One of the tabs I’ve had open in my browser for a few weeks meaning to write about it here is this Guardian article about the steady decline of phone boxes in the UK.
It brought back memories, and it made me feel old at the same time. My first memories are from the early 1980s, when if you didn’t have a phone line and needed one installed, you went on a waiting list that was several months long. When we moved into a new-build house, on an estate with no phone boxes either, that meant several months of walking to the nearest one, on the main road at the edge of the estate, to make calls, and long, tedious waits—tedious if you’re a pre-schooler, at least—outside the box when you needed to receive one. We had the phone line fitted, the phone wired in because house phones were the property of BT, not you, back in those days; and then just a few months later, a lightning strike hit a phone pole a few hundred yards up the street, with a massive crash, scorching and burning out the newly-fitted phone line termination box (and presumably those of the neighbours too). We went back onto the waiting list, and by the time we reached the top again, the house was fitted with a socket and the phone had to be given a plug. The phone itself had survived the lightning strike, although its bell never quite worked properly again.
When I reached my teens, I became a heavy phone box user once more, partly because my father had bought a cordless phone—which was completely analogue, not at all encrypted, and therefore something that any nearby radio ham, such as my father, could tune in to and listen in on. I hoarded my silver coins and started phoning friends from the phone box on the main road again, feeding 10p and 20p coins into it every few minutes, occasionally getting turfed out by someone else who needed to make a call and thought I was hogging it. I’d do the same on camping holidays, finding the nearest phone box in whatever village or hamlet we were staying in. In fact, most campsites then had their own on-site phone box, for you to phone home to let people know you’d arrived safely—which my parents did religiously on the first evening of each holiday.

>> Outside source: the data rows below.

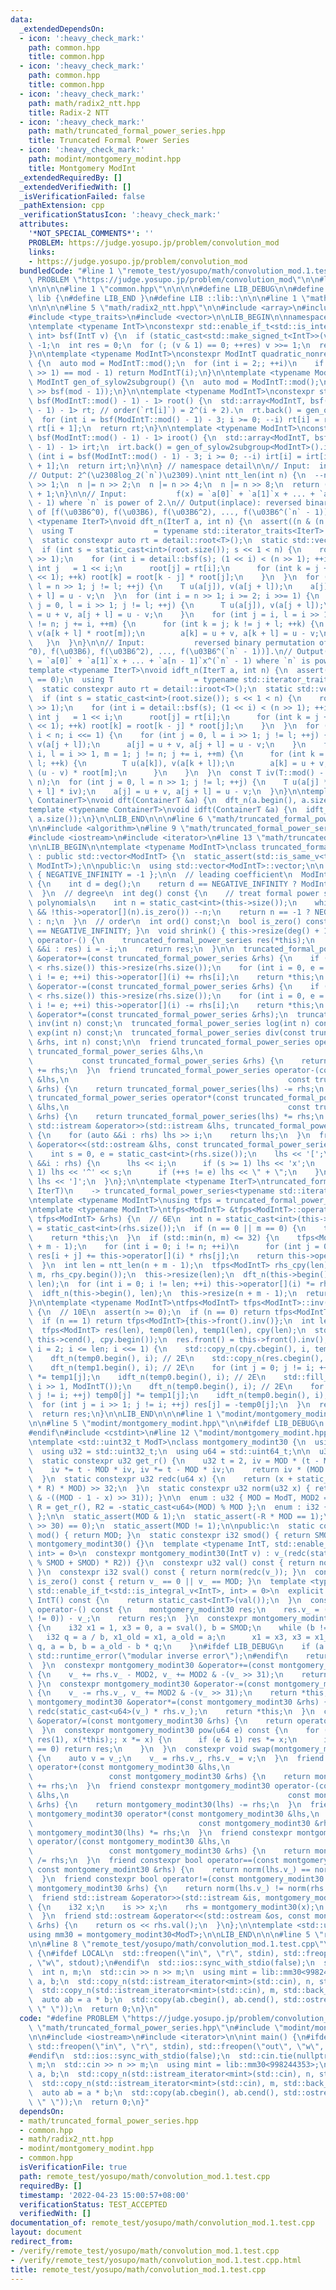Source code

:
 ```yaml
---
data:
  _extendedDependsOn:
  - icon: ':heavy_check_mark:'
    path: common.hpp
    title: common.hpp
  - icon: ':heavy_check_mark:'
    path: common.hpp
    title: common.hpp
  - icon: ':heavy_check_mark:'
    path: math/radix2_ntt.hpp
    title: Radix-2 NTT
  - icon: ':heavy_check_mark:'
    path: math/truncated_formal_power_series.hpp
    title: Truncated Formal Power Series
  - icon: ':heavy_check_mark:'
    path: modint/montgomery_modint.hpp
    title: Montgomery ModInt
  _extendedRequiredBy: []
  _extendedVerifiedWith: []
  _isVerificationFailed: false
  _pathExtension: cpp
  _verificationStatusIcon: ':heavy_check_mark:'
  attributes:
    '*NOT_SPECIAL_COMMENTS*': ''
    PROBLEM: https://judge.yosupo.jp/problem/convolution_mod
    links:
    - https://judge.yosupo.jp/problem/convolution_mod
  bundledCode: "#line 1 \"remote_test/yosupo/math/convolution_mod.1.test.cpp\"\n#define\
    \ PROBLEM \"https://judge.yosupo.jp/problem/convolution_mod\"\n\n#line 1 \"math/truncated_formal_power_series.hpp\"\
    \n\n\n\n#line 1 \"common.hpp\"\n\n\n\n#define LIB_DEBUG\n\n#define LIB_BEGIN namespace\
    \ lib {\n#define LIB_END }\n#define LIB ::lib::\n\n\n#line 1 \"math/radix2_ntt.hpp\"\
    \n\n\n\n#line 5 \"math/radix2_ntt.hpp\"\n\n#include <array>\n#include <cassert>\n\
    #include <type_traits>\n#include <vector>\n\nLIB_BEGIN\n\nnamespace detail {\n\
    \ntemplate <typename IntT>\nconstexpr std::enable_if_t<std::is_integral_v<IntT>,\
    \ int> bsf(IntT v) {\n  if (static_cast<std::make_signed_t<IntT>>(v) <= 0) return\
    \ -1;\n  int res = 0;\n  for (; (v & 1) == 0; ++res) v >>= 1;\n  return res;\n\
    }\n\ntemplate <typename ModIntT>\nconstexpr ModIntT quadratic_nonresidue_prime()\
    \ {\n  auto mod = ModIntT::mod();\n  for (int i = 2;; ++i)\n    if (ModIntT(i).pow(mod\
    \ >> 1) == mod - 1) return ModIntT(i);\n}\n\ntemplate <typename ModIntT>\nconstexpr\
    \ ModIntT gen_of_sylow2subgroup() {\n  auto mod = ModIntT::mod();\n  return quadratic_nonresidue_prime<ModIntT>().pow(mod\
    \ >> bsf(mod - 1));\n}\n\ntemplate <typename ModIntT>\nconstexpr std::array<ModIntT,\
    \ bsf(ModIntT::mod() - 1) - 1> root() {\n  std::array<ModIntT, bsf(ModIntT::mod()\
    \ - 1) - 1> rt; // order(`rt[i]`) = 2^(i + 2).\n  rt.back() = gen_of_sylow2subgroup<ModIntT>();\n\
    \  for (int i = bsf(ModIntT::mod() - 1) - 3; i >= 0; --i) rt[i] = rt[i + 1] *\
    \ rt[i + 1];\n  return rt;\n}\n\ntemplate <typename ModIntT>\nconstexpr std::array<ModIntT,\
    \ bsf(ModIntT::mod() - 1) - 1> iroot() {\n  std::array<ModIntT, bsf(ModIntT::mod()\
    \ - 1) - 1> irt;\n  irt.back() = gen_of_sylow2subgroup<ModIntT>().inv();\n  for\
    \ (int i = bsf(ModIntT::mod() - 1) - 3; i >= 0; --i) irt[i] = irt[i + 1] * irt[i\
    \ + 1];\n  return irt;\n}\n\n} // namespace detail\n\n// Input:  integer `n`.\n\
    // Output: 2^(\u2308log_2(`n`)\u2309).\nint ntt_len(int n) {\n  --n;\n  n |= n\
    \ >> 1;\n  n |= n >> 2;\n  n |= n >> 4;\n  n |= n >> 8;\n  return (n | n >> 16)\
    \ + 1;\n}\n\n// Input:           f(x) = `a[0]` + `a[1]`x + ... + `a[n - 1]`x^(`n`\
    \ - 1) where `n` is power of 2.\n// Output(inplace): reversed binary permutation\
    \ of [f(\u03B6^0), f(\u03B6), f(\u03B6^2), ..., f(\u03B6^(`n` - 1))].\ntemplate\
    \ <typename IterT>\nvoid dft_n(IterT a, int n) {\n  assert((n & (n - 1)) == 0);\n\
    \  using T                  = typename std::iterator_traits<IterT>::value_type;\n\
    \  static constexpr auto rt = detail::root<T>();\n  static std::vector<T> root(1);\n\
    \  if (int s = static_cast<int>(root.size()); s << 1 < n) {\n    root.resize(n\
    \ >> 1);\n    for (int i = detail::bsf(s); (1 << i) < (n >> 1); ++i) {\n     \
    \ int j   = 1 << i;\n      root[j] = rt[i];\n      for (int k = j + 1; k < (j\
    \ << 1); ++k) root[k] = root[k - j] * root[j];\n    }\n  }\n  for (int j = 0,\
    \ l = n >> 1; j != l; ++j) {\n    T u(a[j]), v(a[j + l]);\n    a[j] = u + v, a[j\
    \ + l] = u - v;\n  }\n  for (int i = n >> 1; i >= 2; i >>= 1) {\n    for (int\
    \ j = 0, l = i >> 1; j != l; ++j) {\n      T u(a[j]), v(a[j + l]);\n      a[j]\
    \ = u + v, a[j + l] = u - v;\n    }\n    for (int j = i, l = i >> 1, m = 1; j\
    \ != n; j += i, ++m) {\n      for (int k = j; k != j + l; ++k) {\n        T u(a[k]),\
    \ v(a[k + l] * root[m]);\n        a[k] = u + v, a[k + l] = u - v;\n      }\n \
    \   }\n  }\n}\n\n// Input:           reversed binary permutation of [f(\u03B6\
    ^0), f(\u03B6), f(\u03B6^2), ..., f(\u03B6^(`n` - 1))].\n// Output(inplace): f(x)\
    \ = `a[0]` + `a[1]`x + ... + `a[n - 1]`x^(`n` - 1) where `n` is power of 2.\n\
    template <typename IterT>\nvoid idft_n(IterT a, int n) {\n  assert((n & (n - 1))\
    \ == 0);\n  using T                  = typename std::iterator_traits<IterT>::value_type;\n\
    \  static constexpr auto rt = detail::iroot<T>();\n  static std::vector<T> root(1);\n\
    \  if (int s = static_cast<int>(root.size()); s << 1 < n) {\n    root.resize(n\
    \ >> 1);\n    for (int i = detail::bsf(s); (1 << i) < (n >> 1); ++i) {\n     \
    \ int j   = 1 << i;\n      root[j] = rt[i];\n      for (int k = j + 1; k < (j\
    \ << 1); ++k) root[k] = root[k - j] * root[j];\n    }\n  }\n  for (int i = 2;\
    \ i < n; i <<= 1) {\n    for (int j = 0, l = i >> 1; j != l; ++j) {\n      T u(a[j]),\
    \ v(a[j + l]);\n      a[j] = u + v, a[j + l] = u - v;\n    }\n    for (int j =\
    \ i, l = i >> 1, m = 1; j != n; j += i, ++m) {\n      for (int k = j; k != j +\
    \ l; ++k) {\n        T u(a[k]), v(a[k + l]);\n        a[k] = u + v, a[k + l] =\
    \ (u - v) * root[m];\n      }\n    }\n  }\n  const T iv(T::mod() - T::mod() /\
    \ n);\n  for (int j = 0, l = n >> 1; j != l; ++j) {\n    T u(a[j] * iv), v(a[j\
    \ + l] * iv);\n    a[j] = u + v, a[j + l] = u - v;\n  }\n}\n\ntemplate <typename\
    \ ContainerT>\nvoid dft(ContainerT &a) {\n  dft_n(a.begin(), a.size());\n}\n\n\
    template <typename ContainerT>\nvoid idft(ContainerT &a) {\n  idft_n(a.begin(),\
    \ a.size());\n}\n\nLIB_END\n\n\n#line 6 \"math/truncated_formal_power_series.hpp\"\
    \n\n#include <algorithm>\n#line 9 \"math/truncated_formal_power_series.hpp\"\n\
    #include <iostream>\n#include <iterator>\n#line 13 \"math/truncated_formal_power_series.hpp\"\
    \n\nLIB_BEGIN\n\ntemplate <typename ModIntT>\nclass truncated_formal_power_series\
    \ : public std::vector<ModIntT> {\n  static_assert(std::is_same_v<typename std::vector<ModIntT>::value_type,\
    \ ModIntT>);\n\npublic:\n  using std::vector<ModIntT>::vector;\n\n  enum : int\
    \ { NEGATIVE_INFINITY = -1 };\n\n  // leading coefficient\n  ModIntT lc() const\
    \ {\n    int d = deg();\n    return d == NEGATIVE_INFINITY ? ModIntT() : this->operator[](d);\n\
    \  }\n  // degree\n  int deg() const {\n    // treat formal power series like\
    \ polynomials\n    int n = static_cast<int>(this->size());\n    while (n >= 0\
    \ && !this->operator[](n).is_zero()) --n;\n    return n == -1 ? NEGATIVE_INFINITY\
    \ : n;\n  }\n  // order\n  int ord() const;\n  bool is_zero() const { return deg()\
    \ == NEGATIVE_INFINITY; }\n  void shrink() { this->resize(deg() + 1); }\n  truncated_formal_power_series\
    \ operator-() {\n    truncated_formal_power_series res(*this);\n    for (auto\
    \ &&i : res) i = -i;\n    return res;\n  }\n\n  truncated_formal_power_series\
    \ &operator+=(const truncated_formal_power_series &rhs) {\n    if (this->size()\
    \ < rhs.size()) this->resize(rhs.size());\n    for (int i = 0, e = static_cast<int>(rhs.size());\
    \ i != e; ++i) this->operator[](i) += rhs[i];\n    return *this;\n  }\n  truncated_formal_power_series\
    \ &operator-=(const truncated_formal_power_series &rhs) {\n    if (this->size()\
    \ < rhs.size()) this->resize(rhs.size());\n    for (int i = 0, e = static_cast<int>(rhs.size());\
    \ i != e; ++i) this->operator[](i) -= rhs[i];\n    return *this;\n  }\n  truncated_formal_power_series\
    \ &operator*=(const truncated_formal_power_series &rhs);\n  truncated_formal_power_series\
    \ inv(int n) const;\n  truncated_formal_power_series log(int n) const;\n  truncated_formal_power_series\
    \ exp(int n) const;\n  truncated_formal_power_series div(const truncated_formal_power_series\
    \ &rhs, int n) const;\n\n  friend truncated_formal_power_series operator+(const\
    \ truncated_formal_power_series &lhs,\n                                      \
    \           const truncated_formal_power_series &rhs) {\n    return truncated_formal_power_series(lhs)\
    \ += rhs;\n  }\n  friend truncated_formal_power_series operator-(const truncated_formal_power_series\
    \ &lhs,\n                                                 const truncated_formal_power_series\
    \ &rhs) {\n    return truncated_formal_power_series(lhs) -= rhs;\n  }\n  friend\
    \ truncated_formal_power_series operator*(const truncated_formal_power_series\
    \ &lhs,\n                                                 const truncated_formal_power_series\
    \ &rhs) {\n    return truncated_formal_power_series(lhs) *= rhs;\n  }\n\n  friend\
    \ std::istream &operator>>(std::istream &lhs, truncated_formal_power_series &rhs)\
    \ {\n    for (auto &&i : rhs) lhs >> i;\n    return lhs;\n  }\n  friend std::ostream\
    \ &operator<<(std::ostream &lhs, const truncated_formal_power_series &rhs) {\n\
    \    int s = 0, e = static_cast<int>(rhs.size());\n    lhs << '[';\n    for (auto\
    \ &&i : rhs) {\n      lhs << i;\n      if (s >= 1) lhs << 'x';\n      if (s >\
    \ 1) lhs << '^' << s;\n      if (++s != e) lhs << \" + \";\n    }\n    return\
    \ lhs << ']';\n  }\n};\n\ntemplate <typename IterT>\ntruncated_formal_power_series(IterT,\
    \ IterT)\n    -> truncated_formal_power_series<typename std::iterator_traits<IterT>::value_type>;\n\
    \ntemplate <typename ModIntT>\nusing tfps = truncated_formal_power_series<ModIntT>;\n\
    \ntemplate <typename ModIntT>\ntfps<ModIntT> &tfps<ModIntT>::operator*=(const\
    \ tfps<ModIntT> &rhs) {\n  // 6E\n  int n = static_cast<int>(this->size()), m\
    \ = static_cast<int>(rhs.size());\n  if (n == 0 || m == 0) {\n    this->clear();\n\
    \    return *this;\n  }\n  if (std::min(n, m) <= 32) {\n    tfps<ModIntT> res(n\
    \ + m - 1);\n    for (int i = 0; i != n; ++i)\n      for (int j = 0; j != m; ++j)\
    \ res[i + j] += this->operator[](i) * rhs[j];\n    return this->operator=(res);\n\
    \  }\n  int len = ntt_len(n + m - 1);\n  tfps<ModIntT> rhs_cpy(len);\n  std::copy_n(rhs.cbegin(),\
    \ m, rhs_cpy.begin());\n  this->resize(len);\n  dft_n(this->begin(), len), dft_n(rhs_cpy.begin(),\
    \ len);\n  for (int i = 0; i != len; ++i) this->operator[](i) *= rhs_cpy[i];\n\
    \  idft_n(this->begin(), len);\n  this->resize(n + m - 1);\n  return *this;\n\
    }\n\ntemplate <typename ModIntT>\ntfps<ModIntT> tfps<ModIntT>::inv(int n) const\
    \ {\n  // 10E\n  assert(n >= 0);\n  if (n == 0) return tfps<ModIntT>{};\n  assert(!this->front().is_zero());\n\
    \  if (n == 1) return tfps<ModIntT>{this->front().inv()};\n  int len = ntt_len(n);\n\
    \  tfps<ModIntT> res(len), temp0(len), temp1(len), cpy(len);\n  std::copy(this->cbegin(),\
    \ this->cend(), cpy.begin());\n  res.front() = this->front().inv();\n  for (int\
    \ i = 2; i <= len; i <<= 1) {\n    std::copy_n(cpy.cbegin(), i, temp0.begin());\n\
    \    dft_n(temp0.begin(), i); // 2E\n    std::copy_n(res.cbegin(), i, temp1.begin());\n\
    \    dft_n(temp1.begin(), i); // 2E\n    for (int j = 0; j != i; ++j) temp0[j]\
    \ *= temp1[j];\n    idft_n(temp0.begin(), i); // 2E\n    std::fill_n(temp0.begin(),\
    \ i >> 1, ModIntT());\n    dft_n(temp0.begin(), i); // 2E\n    for (int j = 0;\
    \ j != i; ++j) temp0[j] *= temp1[j];\n    idft_n(temp0.begin(), i); // 2E\n  \
    \  for (int j = i >> 1; j != i; ++j) res[j] = -temp0[j];\n  }\n  res.resize(n);\n\
    \  return res;\n}\n\nLIB_END\n\n\n#line 1 \"modint/montgomery_modint.hpp\"\n\n\
    \n\n#line 5 \"modint/montgomery_modint.hpp\"\n\n#ifdef LIB_DEBUG\n  #include <stdexcept>\n\
    #endif\n#include <cstdint>\n#line 12 \"modint/montgomery_modint.hpp\"\n\nLIB_BEGIN\n\
    \ntemplate <std::uint32_t ModT>\nclass montgomery_modint30 {\n  using i32 = std::int32_t;\n\
    \  using u32 = std::uint32_t;\n  using u64 = std::uint64_t;\n\n  u32 v_{};\n\n\
    \  static constexpr u32 get_r() {\n    u32 t = 2, iv = MOD * (t - MOD * MOD);\n\
    \    iv *= t - MOD * iv, iv *= t - MOD * iv;\n    return iv * (MOD * iv - t);\n\
    \  }\n  static constexpr u32 redc(u64 x) {\n    return (x + static_cast<u64>(static_cast<u32>(x)\
    \ * R) * MOD) >> 32;\n  }\n  static constexpr u32 norm(u32 x) { return x - (MOD\
    \ & -((MOD - 1 - x) >> 31)); }\n\n  enum : u32 { MOD = ModT, MOD2 = MOD << 1,\
    \ R = get_r(), R2 = -static_cast<u64>(MOD) % MOD };\n  enum : i32 { SMOD = MOD\
    \ };\n\n  static_assert(MOD & 1);\n  static_assert(-R * MOD == 1);\n  static_assert((MOD\
    \ >> 30) == 0);\n  static_assert(MOD != 1);\n\npublic:\n  static constexpr u32\
    \ mod() { return MOD; }\n  static constexpr i32 smod() { return SMOD; }\n  constexpr\
    \ montgomery_modint30() {}\n  template <typename IntT, std::enable_if_t<std::is_integral_v<IntT>,\
    \ int> = 0>\n  constexpr montgomery_modint30(IntT v) : v_(redc(static_cast<u64>(v\
    \ % SMOD + SMOD) * R2)) {}\n  constexpr u32 val() const { return norm(redc(v_));\
    \ }\n  constexpr i32 sval() const { return norm(redc(v_)); }\n  constexpr bool\
    \ is_zero() const { return v_ == 0 || v_ == MOD; }\n  template <typename IntT,\
    \ std::enable_if_t<std::is_integral_v<IntT>, int> = 0>\n  explicit constexpr operator\
    \ IntT() const {\n    return static_cast<IntT>(val());\n  }\n  constexpr montgomery_modint30\
    \ operator-() const {\n    montgomery_modint30 res;\n    res.v_ = (MOD2 & -(v_\
    \ != 0)) - v_;\n    return res;\n  }\n  constexpr montgomery_modint30 inv() const\
    \ {\n    i32 x1 = 1, x3 = 0, a = sval(), b = SMOD;\n    while (b != 0) {\n   \
    \   i32 q = a / b, x1_old = x1, a_old = a;\n      x1 = x3, x3 = x1_old - x3 *\
    \ q, a = b, b = a_old - b * q;\n    }\n#ifdef LIB_DEBUG\n    if (a != 1) throw\
    \ std::runtime_error(\"modular inverse error\");\n#endif\n    return montgomery_modint30(x1);\n\
    \  }\n  constexpr montgomery_modint30 &operator+=(const montgomery_modint30 &rhs)\
    \ {\n    v_ += rhs.v_ - MOD2, v_ += MOD2 & -(v_ >> 31);\n    return *this;\n \
    \ }\n  constexpr montgomery_modint30 &operator-=(const montgomery_modint30 &rhs)\
    \ {\n    v_ -= rhs.v_, v_ += MOD2 & -(v_ >> 31);\n    return *this;\n  }\n  constexpr\
    \ montgomery_modint30 &operator*=(const montgomery_modint30 &rhs) {\n    v_ =\
    \ redc(static_cast<u64>(v_) * rhs.v_);\n    return *this;\n  }\n  constexpr montgomery_modint30\
    \ &operator/=(const montgomery_modint30 &rhs) {\n    return operator*=(rhs.inv());\n\
    \  }\n  constexpr montgomery_modint30 pow(u64 e) const {\n    for (montgomery_modint30\
    \ res(1), x(*this);; x *= x) {\n      if (e & 1) res *= x;\n      if ((e >>= 1)\
    \ == 0) return res;\n    }\n  }\n  constexpr void swap(montgomery_modint30 &rhs)\
    \ {\n    auto v = v_;\n    v_ = rhs.v_, rhs.v_ = v;\n  }\n  friend constexpr montgomery_modint30\
    \ operator+(const montgomery_modint30 &lhs,\n                                \
    \                 const montgomery_modint30 &rhs) {\n    return montgomery_modint30(lhs)\
    \ += rhs;\n  }\n  friend constexpr montgomery_modint30 operator-(const montgomery_modint30\
    \ &lhs,\n                                                 const montgomery_modint30\
    \ &rhs) {\n    return montgomery_modint30(lhs) -= rhs;\n  }\n  friend constexpr\
    \ montgomery_modint30 operator*(const montgomery_modint30 &lhs,\n            \
    \                                     const montgomery_modint30 &rhs) {\n    return\
    \ montgomery_modint30(lhs) *= rhs;\n  }\n  friend constexpr montgomery_modint30\
    \ operator/(const montgomery_modint30 &lhs,\n                                \
    \                 const montgomery_modint30 &rhs) {\n    return montgomery_modint30(lhs)\
    \ /= rhs;\n  }\n  friend constexpr bool operator==(const montgomery_modint30 &lhs,\
    \ const montgomery_modint30 &rhs) {\n    return norm(lhs.v_) == norm(rhs.v_);\n\
    \  }\n  friend constexpr bool operator!=(const montgomery_modint30 &lhs, const\
    \ montgomery_modint30 &rhs) {\n    return norm(lhs.v_) != norm(rhs.v_);\n  }\n\
    \  friend std::istream &operator>>(std::istream &is, montgomery_modint30 &rhs)\
    \ {\n    i32 x;\n    is >> x;\n    rhs = montgomery_modint30(x);\n    return is;\n\
    \  }\n  friend std::ostream &operator<<(std::ostream &os, const montgomery_modint30\
    \ &rhs) {\n    return os << rhs.val();\n  }\n};\n\ntemplate <std::uint32_t ModT>\n\
    using mm30 = montgomery_modint30<ModT>;\n\nLIB_END\n\n\n#line 5 \"remote_test/yosupo/math/convolution_mod.1.test.cpp\"\
    \n\n#line 8 \"remote_test/yosupo/math/convolution_mod.1.test.cpp\"\n\nint main()\
    \ {\n#ifdef LOCAL\n  std::freopen(\"in\", \"r\", stdin), std::freopen(\"out\"\
    , \"w\", stdout);\n#endif\n  std::ios::sync_with_stdio(false);\n  std::cin.tie(nullptr);\n\
    \  int n, m;\n  std::cin >> n >> m;\n  using mint = lib::mm30<998244353>;\n  lib::tfps<mint>\
    \ a, b;\n  std::copy_n(std::istream_iterator<mint>(std::cin), n, std::back_inserter(a));\n\
    \  std::copy_n(std::istream_iterator<mint>(std::cin), m, std::back_inserter(b));\n\
    \  auto ab = a * b;\n  std::copy(ab.cbegin(), ab.cend(), std::ostream_iterator<mint>(std::cout,\
    \ \" \"));\n  return 0;\n}\n"
  code: "#define PROBLEM \"https://judge.yosupo.jp/problem/convolution_mod\"\n\n#include\
    \ \"math/truncated_formal_power_series.hpp\"\n#include \"modint/montgomery_modint.hpp\"\
    \n\n#include <iostream>\n#include <iterator>\n\nint main() {\n#ifdef LOCAL\n \
    \ std::freopen(\"in\", \"r\", stdin), std::freopen(\"out\", \"w\", stdout);\n\
    #endif\n  std::ios::sync_with_stdio(false);\n  std::cin.tie(nullptr);\n  int n,\
    \ m;\n  std::cin >> n >> m;\n  using mint = lib::mm30<998244353>;\n  lib::tfps<mint>\
    \ a, b;\n  std::copy_n(std::istream_iterator<mint>(std::cin), n, std::back_inserter(a));\n\
    \  std::copy_n(std::istream_iterator<mint>(std::cin), m, std::back_inserter(b));\n\
    \  auto ab = a * b;\n  std::copy(ab.cbegin(), ab.cend(), std::ostream_iterator<mint>(std::cout,\
    \ \" \"));\n  return 0;\n}"
  dependsOn:
  - math/truncated_formal_power_series.hpp
  - common.hpp
  - math/radix2_ntt.hpp
  - modint/montgomery_modint.hpp
  - common.hpp
  isVerificationFile: true
  path: remote_test/yosupo/math/convolution_mod.1.test.cpp
  requiredBy: []
  timestamp: '2022-04-23 15:00:57+08:00'
  verificationStatus: TEST_ACCEPTED
  verifiedWith: []
documentation_of: remote_test/yosupo/math/convolution_mod.1.test.cpp
layout: document
redirect_from:
- /verify/remote_test/yosupo/math/convolution_mod.1.test.cpp
- /verify/remote_test/yosupo/math/convolution_mod.1.test.cpp.html
title: remote_test/yosupo/math/convolution_mod.1.test.cpp
---
```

I remember the switch from fully-enclosed boxes, whose doors were so strongly sprung I could barely pull them open, to ones with gaps at the bottom of the glass on three sides; or in “deprived areas” like the Grimsby West Marsh, armoured-looking stainless steel phones on poles with no box around them at all. What I can’t remember, though, is when I last used one. I’ve had a mobile phone since the turn of the century; I can’t even remember the last time I had a voice call that wasn’t either for work, or with one of my elderly uncles. I probably stopped using phone boxes when I went to university, although I don’t really have any definite certainty on that. For me they’re a part of the landscape, I’d be sad to see them disappear, but I likely wouldn’t notice at all. When I lived in Bristol, the phone box on the corner of the next street had a sticker on its door saying it was due to be removed for about a year, before one day it suddenly wasn’t there any more. That must mean nobody had used it for, what, maybe a couple of years at least by that point.
Do we still need phone boxes? Yes, we undoubtedly do, but that’s just For Now. Within my lifetime, they’ll probably go completely. Still, the world moves on. They were a phase, a hundred-and-fifty year phase, but now, their time is fading. Their time will soon be past.